Nuclear waste is a better analogy. If you're going to produce it, you'd better figure out how to safely handle it-- because the only way it is not a threat is if you don't create it in the first place.

I guess here, the impact is high but the likelihood would be in relation to how easy is for someone to acquire valid credentials, which in most cases should be very low)

This is also naive. Your scenario here is abstract, but in my professional experience--at an enterprise level, where people should know better--I've seen service accounts with passwords in the common 1000 list or are derived from the company name. User accounts are seldom better.

Can you unerringly account for the fact that your sysadmin is not using the same password for his Grindr account as he is for your production systems?

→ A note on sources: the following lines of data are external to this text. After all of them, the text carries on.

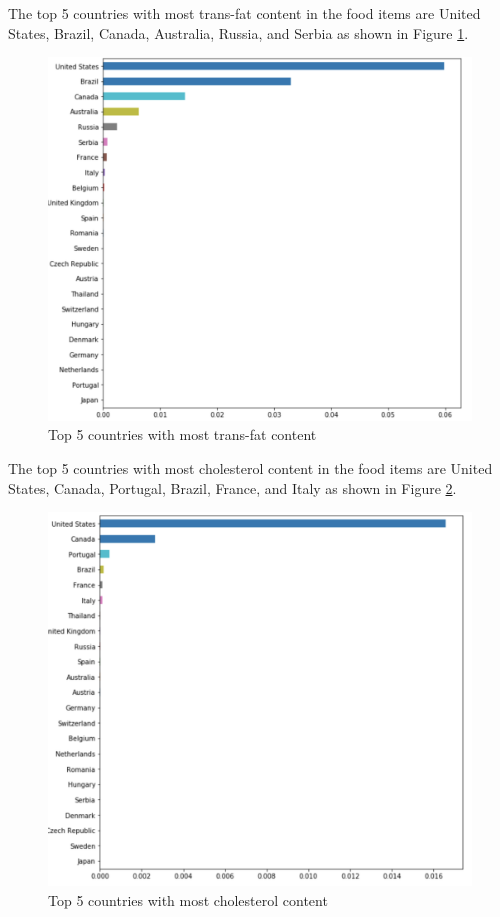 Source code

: \documentclass[sigconf]{acmart}
\begin{document}
    
The top 5 countries with most trans-fat content in the food items are United States, Brazil, Canada, Australia, Russia, and Serbia as shown in Figure \ref{fig:Fig10}. \\
	
\begin{figure}
\includegraphics[width=1.0\columnwidth]{images/fig10.png}
\caption{Top 5 countries with most trans-fat content \cite{code-base}}
\label{fig:Fig10}
\end{figure}
        
The top 5 countries with most cholesterol content in the food items are United States, Canada, Portugal, Brazil, France, and Italy as shown in Figure \ref{fig:Fig11}. \\
	
\begin{figure}
\includegraphics[width=1.0\columnwidth]{images/fig11.png}
\caption{Top 5 countries with most cholesterol content \cite{code-base}}
\label{fig:Fig11}
\end{figure}
\end{document}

Besides, knowing the credentials themselves isn't always necessary. You said this is a web portal-- hijacking the session(s) of a user with valid credentials would work just as well and be much easier to pull off.

You can't just assume the risk of credential compromise is low because your users are presumed to be intelligent and do everything right. Even when they are, sometimes things happen that are beyond even their knowledge or control.

An admin portal should be accessible only to administrative users from within the network of the administrating entity. How those controls are implemented is an exercise for that entity but in exposing such an endpoint to the public internet, you are inviting a very different user demographic. It is still a threat in both cases, less so in the former, but in the end splitting hairs over whether this is or is not a threat is arguing semantics and distracts from the real issue.

Your admin portal is an endpoint that can be traversed any number of ways to allow god-tier access to your application. Repeat that to yourself a few times until the implications of it sink in. The fact that it exists at all is a threat. The best you can do is lessen how much of a threat it is by putting up as many roadblocks to unauthorized access as you are willing to support.